WORK REQUIRED>
Count the lines below containing "https". Number only.

ENTRIES SUPPLIED>
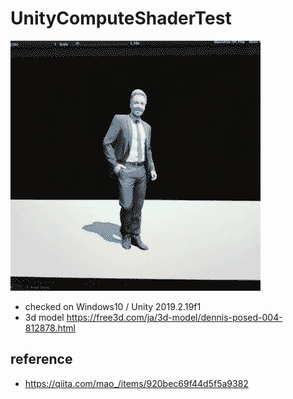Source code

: # UnityComputeShaderTest

![img](./img/compute.gif)

* checked on Windows10 / Unity 2019.2.19f1
* 3d model https://free3d.com/ja/3d-model/dennis-posed-004-812878.html

## reference

* https://qiita.com/mao_/items/920bec69f44d5f5a9382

RESPONSE TO THE EXERCISE>
2